BGH, Urt. v. 9.9.2010, I ZR 193/07, Ls. – Unser Dankeschön an Sie !

Die Bestimmungen der § 78 Abs. 2 Satz 2 und 3, Abs. 3 Satz 1 AMG, § 1 Abs. 1 und 4, § 3 AMPreisV sind nach ihrem Zweck dazu bestimmt, den (Preis-)Wettbewerb unter den Apotheken zu regeln.

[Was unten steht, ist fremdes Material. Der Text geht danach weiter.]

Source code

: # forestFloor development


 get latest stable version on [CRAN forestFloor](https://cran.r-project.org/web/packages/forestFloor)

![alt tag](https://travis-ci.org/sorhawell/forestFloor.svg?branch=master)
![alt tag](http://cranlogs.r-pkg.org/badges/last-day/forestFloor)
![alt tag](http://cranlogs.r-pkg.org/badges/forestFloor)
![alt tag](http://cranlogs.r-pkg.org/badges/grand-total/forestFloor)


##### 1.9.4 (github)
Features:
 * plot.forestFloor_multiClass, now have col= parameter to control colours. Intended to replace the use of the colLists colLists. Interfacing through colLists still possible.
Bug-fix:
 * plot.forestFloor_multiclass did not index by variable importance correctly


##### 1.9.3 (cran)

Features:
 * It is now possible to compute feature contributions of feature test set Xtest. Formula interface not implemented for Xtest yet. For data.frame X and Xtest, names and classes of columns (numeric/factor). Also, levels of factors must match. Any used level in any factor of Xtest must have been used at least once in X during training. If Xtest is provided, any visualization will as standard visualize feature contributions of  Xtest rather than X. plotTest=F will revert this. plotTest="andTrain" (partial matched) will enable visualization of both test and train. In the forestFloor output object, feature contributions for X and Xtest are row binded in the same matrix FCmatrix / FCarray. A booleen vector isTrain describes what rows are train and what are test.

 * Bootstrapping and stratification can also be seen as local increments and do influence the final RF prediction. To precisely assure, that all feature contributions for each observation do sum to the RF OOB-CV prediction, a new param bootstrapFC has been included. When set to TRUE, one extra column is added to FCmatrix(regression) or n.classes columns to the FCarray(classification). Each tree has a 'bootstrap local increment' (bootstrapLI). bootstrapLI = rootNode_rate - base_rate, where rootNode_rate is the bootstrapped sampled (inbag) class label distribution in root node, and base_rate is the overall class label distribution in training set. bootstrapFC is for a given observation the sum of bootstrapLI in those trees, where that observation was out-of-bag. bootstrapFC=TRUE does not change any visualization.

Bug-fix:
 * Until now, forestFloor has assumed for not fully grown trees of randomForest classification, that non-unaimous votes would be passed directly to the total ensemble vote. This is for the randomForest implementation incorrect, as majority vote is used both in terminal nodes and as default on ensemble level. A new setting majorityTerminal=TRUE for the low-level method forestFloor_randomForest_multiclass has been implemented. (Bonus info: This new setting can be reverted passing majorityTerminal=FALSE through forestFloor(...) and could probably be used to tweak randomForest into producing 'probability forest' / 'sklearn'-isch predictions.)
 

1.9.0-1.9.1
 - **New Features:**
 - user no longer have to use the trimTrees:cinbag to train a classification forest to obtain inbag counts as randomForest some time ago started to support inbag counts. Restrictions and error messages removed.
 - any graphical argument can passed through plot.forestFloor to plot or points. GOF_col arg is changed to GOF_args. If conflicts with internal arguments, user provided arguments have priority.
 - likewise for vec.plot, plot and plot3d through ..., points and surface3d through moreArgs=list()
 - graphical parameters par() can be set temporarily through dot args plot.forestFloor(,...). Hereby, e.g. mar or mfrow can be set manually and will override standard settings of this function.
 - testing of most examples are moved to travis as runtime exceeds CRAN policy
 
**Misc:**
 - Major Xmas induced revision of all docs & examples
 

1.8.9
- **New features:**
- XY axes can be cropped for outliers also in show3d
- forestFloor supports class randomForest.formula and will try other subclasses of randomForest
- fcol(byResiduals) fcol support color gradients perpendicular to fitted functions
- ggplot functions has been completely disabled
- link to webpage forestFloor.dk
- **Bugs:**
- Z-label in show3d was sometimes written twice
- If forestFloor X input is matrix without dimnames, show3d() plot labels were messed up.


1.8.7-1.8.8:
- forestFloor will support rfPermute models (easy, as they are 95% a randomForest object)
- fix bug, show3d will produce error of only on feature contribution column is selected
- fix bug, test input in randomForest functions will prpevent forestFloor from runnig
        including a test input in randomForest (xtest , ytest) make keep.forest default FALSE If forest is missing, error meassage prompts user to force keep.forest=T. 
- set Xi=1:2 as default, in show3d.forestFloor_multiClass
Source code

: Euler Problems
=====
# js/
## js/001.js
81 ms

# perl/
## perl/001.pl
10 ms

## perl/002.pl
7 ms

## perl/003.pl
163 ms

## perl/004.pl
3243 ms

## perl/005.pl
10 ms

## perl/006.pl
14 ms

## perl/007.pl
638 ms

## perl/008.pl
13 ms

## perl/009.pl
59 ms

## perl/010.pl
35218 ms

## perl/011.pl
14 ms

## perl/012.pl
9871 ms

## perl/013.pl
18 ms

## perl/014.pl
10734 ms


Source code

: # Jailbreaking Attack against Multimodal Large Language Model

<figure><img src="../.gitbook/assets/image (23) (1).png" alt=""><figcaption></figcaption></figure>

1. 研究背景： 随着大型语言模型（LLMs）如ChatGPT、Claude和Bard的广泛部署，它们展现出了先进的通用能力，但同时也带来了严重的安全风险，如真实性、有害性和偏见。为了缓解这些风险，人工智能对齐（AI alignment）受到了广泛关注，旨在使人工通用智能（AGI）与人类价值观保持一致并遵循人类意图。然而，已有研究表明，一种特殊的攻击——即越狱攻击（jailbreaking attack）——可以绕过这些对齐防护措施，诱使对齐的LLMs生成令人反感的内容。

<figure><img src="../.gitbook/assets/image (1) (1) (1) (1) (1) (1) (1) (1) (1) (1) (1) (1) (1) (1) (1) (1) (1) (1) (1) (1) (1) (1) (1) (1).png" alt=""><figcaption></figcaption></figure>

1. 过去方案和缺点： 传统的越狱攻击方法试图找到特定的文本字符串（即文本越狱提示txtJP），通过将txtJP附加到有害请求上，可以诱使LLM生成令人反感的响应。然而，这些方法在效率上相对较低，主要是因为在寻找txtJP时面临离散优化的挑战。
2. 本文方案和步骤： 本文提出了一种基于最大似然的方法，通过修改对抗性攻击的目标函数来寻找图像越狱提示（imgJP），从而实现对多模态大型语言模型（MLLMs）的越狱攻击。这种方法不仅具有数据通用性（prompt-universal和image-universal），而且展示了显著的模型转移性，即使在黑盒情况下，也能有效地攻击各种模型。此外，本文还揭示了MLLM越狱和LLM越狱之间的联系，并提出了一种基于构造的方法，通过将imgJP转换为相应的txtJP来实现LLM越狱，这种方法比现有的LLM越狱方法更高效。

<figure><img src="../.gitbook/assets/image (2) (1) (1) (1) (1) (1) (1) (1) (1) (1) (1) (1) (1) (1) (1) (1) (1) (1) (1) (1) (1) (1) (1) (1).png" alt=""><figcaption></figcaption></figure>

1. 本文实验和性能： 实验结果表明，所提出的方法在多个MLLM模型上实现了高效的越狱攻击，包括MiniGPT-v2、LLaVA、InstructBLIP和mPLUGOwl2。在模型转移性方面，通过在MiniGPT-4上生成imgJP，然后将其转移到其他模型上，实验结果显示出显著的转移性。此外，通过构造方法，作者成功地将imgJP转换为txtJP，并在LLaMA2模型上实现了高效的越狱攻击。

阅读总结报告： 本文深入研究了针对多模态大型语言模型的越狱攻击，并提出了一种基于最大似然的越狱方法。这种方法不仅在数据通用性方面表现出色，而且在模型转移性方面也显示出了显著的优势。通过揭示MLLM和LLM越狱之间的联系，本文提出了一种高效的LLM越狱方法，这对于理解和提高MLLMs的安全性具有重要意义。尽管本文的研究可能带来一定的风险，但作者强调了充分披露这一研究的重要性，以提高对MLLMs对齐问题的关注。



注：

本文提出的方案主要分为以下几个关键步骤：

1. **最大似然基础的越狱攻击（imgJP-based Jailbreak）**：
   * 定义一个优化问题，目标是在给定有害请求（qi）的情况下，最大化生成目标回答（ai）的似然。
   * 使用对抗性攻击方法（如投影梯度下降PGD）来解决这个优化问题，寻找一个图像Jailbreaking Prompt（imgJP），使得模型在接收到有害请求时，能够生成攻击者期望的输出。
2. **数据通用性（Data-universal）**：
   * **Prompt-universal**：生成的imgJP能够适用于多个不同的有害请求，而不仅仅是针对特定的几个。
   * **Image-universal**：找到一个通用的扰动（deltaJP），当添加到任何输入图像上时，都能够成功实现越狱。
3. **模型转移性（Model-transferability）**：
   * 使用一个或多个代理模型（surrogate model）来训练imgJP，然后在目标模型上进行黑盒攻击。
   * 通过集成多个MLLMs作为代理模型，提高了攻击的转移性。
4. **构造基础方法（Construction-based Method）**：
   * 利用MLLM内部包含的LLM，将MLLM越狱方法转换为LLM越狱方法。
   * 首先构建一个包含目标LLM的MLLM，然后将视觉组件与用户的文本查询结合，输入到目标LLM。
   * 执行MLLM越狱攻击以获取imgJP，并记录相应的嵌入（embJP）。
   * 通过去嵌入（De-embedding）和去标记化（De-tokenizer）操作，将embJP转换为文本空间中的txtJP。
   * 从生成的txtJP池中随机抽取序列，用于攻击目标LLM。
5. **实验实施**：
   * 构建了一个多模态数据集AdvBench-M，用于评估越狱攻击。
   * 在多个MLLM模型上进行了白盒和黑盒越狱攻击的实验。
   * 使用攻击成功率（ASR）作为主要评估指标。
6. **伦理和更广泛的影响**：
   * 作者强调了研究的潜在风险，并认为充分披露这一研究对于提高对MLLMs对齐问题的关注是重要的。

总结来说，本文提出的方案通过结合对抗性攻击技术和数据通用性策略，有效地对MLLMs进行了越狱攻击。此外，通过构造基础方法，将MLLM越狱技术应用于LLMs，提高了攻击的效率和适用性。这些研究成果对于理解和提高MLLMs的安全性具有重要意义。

Ebenso OLG Celle, Urt. v. 19.12.2019, 13 U 87/18, Tz. 31

BGH, Urt. v. 5.3.2015, I ZR 185/13, Tz. 22 - Patientenindividuell zusammengestellte Arzneimittelblister

Mit der Gewährleistung einheitlicher Apothekenabgabepreise soll im Hinblick auf die Beratungs- und Schlüsselfunktion der Apotheken ein Preiswettbewerb auf der Handelsstufe der Apotheken ausgeschlossen oder jedenfalls vermindert und dadurch im öffentlichen Interesse die gebotene flächendeckende und gleichmäßige Versorgung der Bevölkerung mit Arzneimitteln sichergestellt und zudem das finanzielle Gleichgewicht des Systems der gesetzlichen Krankenversicherung abgesichert werden.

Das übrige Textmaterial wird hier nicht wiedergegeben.